Instructions to follow: Tally up the lines below with "game" in them. Answer with the number only.

Given data:
- Opening Delimiter -

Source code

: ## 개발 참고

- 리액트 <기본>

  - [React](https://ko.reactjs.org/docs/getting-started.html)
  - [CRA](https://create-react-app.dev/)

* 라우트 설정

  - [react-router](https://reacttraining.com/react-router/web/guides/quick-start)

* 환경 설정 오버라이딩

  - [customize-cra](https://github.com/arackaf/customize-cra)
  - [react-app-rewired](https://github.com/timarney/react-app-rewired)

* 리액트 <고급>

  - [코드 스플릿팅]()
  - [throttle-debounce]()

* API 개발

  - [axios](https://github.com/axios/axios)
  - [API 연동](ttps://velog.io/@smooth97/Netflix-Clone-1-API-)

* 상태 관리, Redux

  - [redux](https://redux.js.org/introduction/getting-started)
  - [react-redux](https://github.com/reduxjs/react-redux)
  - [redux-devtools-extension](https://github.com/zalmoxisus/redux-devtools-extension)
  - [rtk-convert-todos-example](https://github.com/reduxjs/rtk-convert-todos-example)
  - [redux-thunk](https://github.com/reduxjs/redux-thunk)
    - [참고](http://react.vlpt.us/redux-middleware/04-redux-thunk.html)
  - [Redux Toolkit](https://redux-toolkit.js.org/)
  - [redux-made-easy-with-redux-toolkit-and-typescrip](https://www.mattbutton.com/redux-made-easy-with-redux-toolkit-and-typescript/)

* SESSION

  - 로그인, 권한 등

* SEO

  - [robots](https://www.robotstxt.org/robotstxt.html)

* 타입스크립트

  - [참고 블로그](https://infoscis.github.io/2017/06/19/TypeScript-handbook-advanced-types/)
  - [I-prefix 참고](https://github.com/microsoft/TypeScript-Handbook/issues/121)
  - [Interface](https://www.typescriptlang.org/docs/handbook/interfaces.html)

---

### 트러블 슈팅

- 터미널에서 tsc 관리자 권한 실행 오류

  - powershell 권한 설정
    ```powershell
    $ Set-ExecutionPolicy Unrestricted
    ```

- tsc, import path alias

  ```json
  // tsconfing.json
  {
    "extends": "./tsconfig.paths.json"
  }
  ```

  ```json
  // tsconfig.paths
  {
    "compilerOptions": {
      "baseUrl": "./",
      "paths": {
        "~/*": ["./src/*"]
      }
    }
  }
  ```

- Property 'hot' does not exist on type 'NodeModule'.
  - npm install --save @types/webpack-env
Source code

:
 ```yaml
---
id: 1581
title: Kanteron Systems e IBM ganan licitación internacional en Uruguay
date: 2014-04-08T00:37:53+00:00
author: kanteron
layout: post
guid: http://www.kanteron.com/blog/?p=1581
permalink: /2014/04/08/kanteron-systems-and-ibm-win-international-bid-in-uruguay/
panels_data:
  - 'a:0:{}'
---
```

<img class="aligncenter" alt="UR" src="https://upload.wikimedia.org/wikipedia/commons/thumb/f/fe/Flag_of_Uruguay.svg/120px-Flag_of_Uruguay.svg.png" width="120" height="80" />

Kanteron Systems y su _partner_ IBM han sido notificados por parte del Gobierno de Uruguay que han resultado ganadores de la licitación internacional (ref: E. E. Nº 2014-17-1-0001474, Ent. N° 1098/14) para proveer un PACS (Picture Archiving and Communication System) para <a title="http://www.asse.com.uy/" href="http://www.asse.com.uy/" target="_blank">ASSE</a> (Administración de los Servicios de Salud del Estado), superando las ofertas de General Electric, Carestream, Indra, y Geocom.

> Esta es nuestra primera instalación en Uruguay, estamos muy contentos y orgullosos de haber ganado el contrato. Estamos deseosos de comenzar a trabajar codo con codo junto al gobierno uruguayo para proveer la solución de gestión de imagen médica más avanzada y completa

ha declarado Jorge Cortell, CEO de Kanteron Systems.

- Closing Delimiter -
- Opening Delimiter -

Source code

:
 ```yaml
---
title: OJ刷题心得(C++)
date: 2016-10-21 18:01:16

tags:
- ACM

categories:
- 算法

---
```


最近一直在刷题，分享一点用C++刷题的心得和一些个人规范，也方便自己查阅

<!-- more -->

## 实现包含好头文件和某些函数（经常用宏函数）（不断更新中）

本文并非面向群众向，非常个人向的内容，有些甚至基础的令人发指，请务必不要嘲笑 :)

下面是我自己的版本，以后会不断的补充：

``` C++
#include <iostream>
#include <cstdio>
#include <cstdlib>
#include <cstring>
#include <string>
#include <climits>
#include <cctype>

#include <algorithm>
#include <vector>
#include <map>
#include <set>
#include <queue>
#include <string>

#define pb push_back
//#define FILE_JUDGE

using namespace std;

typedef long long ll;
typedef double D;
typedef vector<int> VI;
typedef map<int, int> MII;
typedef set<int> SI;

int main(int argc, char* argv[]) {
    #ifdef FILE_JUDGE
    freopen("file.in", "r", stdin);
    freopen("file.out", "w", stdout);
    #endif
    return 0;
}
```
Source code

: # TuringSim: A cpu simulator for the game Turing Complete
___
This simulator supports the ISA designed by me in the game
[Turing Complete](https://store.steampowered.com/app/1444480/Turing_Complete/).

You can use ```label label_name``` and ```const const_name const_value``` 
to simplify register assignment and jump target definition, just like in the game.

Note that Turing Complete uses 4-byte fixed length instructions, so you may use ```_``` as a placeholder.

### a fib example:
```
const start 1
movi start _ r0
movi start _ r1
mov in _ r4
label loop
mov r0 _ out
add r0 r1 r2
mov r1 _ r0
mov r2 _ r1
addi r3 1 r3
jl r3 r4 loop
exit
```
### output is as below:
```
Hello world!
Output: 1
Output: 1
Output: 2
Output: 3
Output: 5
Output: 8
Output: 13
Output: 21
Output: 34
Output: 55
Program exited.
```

- Closing Delimiter -
- Opening Delimiter -

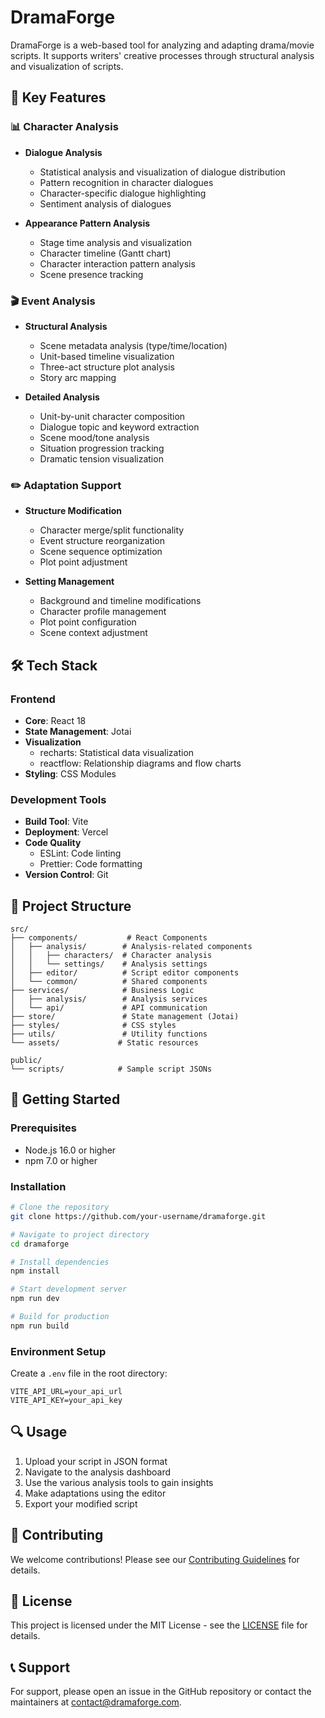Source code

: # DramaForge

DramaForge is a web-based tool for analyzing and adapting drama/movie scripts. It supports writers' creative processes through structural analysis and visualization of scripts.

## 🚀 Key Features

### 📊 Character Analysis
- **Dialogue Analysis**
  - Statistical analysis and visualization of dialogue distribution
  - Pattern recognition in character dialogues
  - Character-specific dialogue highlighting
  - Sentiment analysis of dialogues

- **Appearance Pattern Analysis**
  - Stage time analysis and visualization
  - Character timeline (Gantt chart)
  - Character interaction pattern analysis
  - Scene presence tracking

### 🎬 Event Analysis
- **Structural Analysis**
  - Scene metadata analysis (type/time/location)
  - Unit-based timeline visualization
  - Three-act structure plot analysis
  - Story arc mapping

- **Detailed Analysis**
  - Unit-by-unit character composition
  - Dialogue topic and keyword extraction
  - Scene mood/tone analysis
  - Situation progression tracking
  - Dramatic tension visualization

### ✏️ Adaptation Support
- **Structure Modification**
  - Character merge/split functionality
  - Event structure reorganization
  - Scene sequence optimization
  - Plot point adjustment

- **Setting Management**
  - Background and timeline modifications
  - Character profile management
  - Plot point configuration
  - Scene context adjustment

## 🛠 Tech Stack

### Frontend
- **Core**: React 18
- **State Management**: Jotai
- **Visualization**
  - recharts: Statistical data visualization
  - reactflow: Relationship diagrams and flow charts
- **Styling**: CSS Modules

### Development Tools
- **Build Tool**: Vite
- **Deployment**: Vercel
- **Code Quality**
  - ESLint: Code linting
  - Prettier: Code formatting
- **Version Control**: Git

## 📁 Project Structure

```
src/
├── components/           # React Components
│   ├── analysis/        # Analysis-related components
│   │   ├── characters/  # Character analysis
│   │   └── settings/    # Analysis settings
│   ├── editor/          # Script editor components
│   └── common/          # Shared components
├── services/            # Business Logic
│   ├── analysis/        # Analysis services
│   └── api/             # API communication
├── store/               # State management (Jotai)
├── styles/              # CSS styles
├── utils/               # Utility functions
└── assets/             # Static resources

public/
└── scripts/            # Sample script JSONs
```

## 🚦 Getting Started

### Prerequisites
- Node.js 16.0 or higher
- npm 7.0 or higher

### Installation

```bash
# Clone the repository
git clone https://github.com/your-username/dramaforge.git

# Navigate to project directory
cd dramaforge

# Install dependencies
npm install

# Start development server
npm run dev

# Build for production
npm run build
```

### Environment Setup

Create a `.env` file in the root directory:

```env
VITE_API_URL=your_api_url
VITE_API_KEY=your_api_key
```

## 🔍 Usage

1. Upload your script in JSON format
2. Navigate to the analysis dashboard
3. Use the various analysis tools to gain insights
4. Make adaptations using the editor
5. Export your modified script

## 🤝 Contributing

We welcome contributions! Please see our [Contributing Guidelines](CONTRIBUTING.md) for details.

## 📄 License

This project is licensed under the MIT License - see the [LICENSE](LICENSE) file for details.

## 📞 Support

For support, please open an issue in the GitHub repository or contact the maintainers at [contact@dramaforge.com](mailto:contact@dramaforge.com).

- Closing Delimiter -

Response to the task: 3